## [TASK PROMPT]
Look over the entries that follow and work out how many lines contain "into". State the number only.

[Dataset entries]
================================

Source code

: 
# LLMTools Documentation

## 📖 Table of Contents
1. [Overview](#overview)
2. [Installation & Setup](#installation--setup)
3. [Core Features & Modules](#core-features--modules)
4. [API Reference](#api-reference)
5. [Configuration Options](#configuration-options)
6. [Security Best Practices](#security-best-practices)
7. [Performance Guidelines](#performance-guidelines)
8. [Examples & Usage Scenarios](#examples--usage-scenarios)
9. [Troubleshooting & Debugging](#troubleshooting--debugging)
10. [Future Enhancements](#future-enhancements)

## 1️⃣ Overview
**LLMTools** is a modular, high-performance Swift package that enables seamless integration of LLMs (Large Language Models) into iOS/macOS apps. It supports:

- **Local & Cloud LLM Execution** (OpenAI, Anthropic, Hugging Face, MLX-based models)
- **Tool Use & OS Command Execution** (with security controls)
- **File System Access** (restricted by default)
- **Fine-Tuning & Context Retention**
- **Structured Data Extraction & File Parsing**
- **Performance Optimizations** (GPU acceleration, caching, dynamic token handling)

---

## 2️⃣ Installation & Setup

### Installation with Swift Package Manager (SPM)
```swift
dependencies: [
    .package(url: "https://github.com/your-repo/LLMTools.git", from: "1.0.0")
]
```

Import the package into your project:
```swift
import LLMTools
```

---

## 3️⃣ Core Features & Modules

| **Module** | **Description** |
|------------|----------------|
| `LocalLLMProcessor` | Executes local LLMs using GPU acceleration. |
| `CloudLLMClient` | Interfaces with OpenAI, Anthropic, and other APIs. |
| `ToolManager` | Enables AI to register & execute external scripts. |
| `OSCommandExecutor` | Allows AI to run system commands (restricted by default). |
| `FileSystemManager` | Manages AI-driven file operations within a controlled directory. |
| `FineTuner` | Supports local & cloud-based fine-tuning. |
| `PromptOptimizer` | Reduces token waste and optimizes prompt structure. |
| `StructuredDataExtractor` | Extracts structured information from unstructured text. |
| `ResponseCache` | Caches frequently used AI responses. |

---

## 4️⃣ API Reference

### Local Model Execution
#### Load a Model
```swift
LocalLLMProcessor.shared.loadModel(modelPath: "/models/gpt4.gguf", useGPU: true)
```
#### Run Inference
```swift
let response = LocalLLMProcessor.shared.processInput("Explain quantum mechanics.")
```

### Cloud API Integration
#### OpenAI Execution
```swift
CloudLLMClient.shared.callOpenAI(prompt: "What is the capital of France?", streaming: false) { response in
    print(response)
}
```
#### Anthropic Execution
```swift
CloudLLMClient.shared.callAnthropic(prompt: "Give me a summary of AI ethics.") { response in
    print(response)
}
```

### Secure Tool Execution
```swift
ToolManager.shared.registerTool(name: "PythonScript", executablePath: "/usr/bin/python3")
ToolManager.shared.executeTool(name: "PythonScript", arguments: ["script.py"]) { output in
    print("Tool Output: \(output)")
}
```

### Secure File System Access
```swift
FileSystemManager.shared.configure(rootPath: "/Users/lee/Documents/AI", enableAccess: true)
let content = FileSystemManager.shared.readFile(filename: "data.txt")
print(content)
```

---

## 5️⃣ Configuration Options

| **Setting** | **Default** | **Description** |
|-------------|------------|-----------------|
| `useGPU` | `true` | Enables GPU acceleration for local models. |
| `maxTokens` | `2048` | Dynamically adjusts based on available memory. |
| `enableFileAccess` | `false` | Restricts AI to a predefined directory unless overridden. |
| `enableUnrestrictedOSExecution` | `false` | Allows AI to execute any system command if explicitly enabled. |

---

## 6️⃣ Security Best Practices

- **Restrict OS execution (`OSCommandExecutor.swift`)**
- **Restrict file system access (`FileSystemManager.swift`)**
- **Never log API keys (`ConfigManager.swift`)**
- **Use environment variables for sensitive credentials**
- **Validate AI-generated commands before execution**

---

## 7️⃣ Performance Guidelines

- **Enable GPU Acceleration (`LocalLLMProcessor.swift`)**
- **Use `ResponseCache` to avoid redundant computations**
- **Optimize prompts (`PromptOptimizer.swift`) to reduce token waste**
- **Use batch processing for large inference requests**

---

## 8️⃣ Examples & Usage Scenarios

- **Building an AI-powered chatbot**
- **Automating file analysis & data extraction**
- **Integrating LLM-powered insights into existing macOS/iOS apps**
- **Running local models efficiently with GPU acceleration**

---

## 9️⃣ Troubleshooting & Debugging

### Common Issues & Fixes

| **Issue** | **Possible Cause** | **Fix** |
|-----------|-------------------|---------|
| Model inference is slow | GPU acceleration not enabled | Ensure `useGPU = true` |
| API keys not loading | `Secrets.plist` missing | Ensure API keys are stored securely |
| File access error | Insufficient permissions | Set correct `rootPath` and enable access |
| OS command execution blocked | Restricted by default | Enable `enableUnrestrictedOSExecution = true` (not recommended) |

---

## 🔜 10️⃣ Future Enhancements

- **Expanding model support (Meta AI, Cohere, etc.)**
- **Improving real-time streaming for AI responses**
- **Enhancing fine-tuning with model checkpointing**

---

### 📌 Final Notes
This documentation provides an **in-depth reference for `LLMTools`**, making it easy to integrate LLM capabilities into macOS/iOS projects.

================================

## [ANSWER SPACE]
4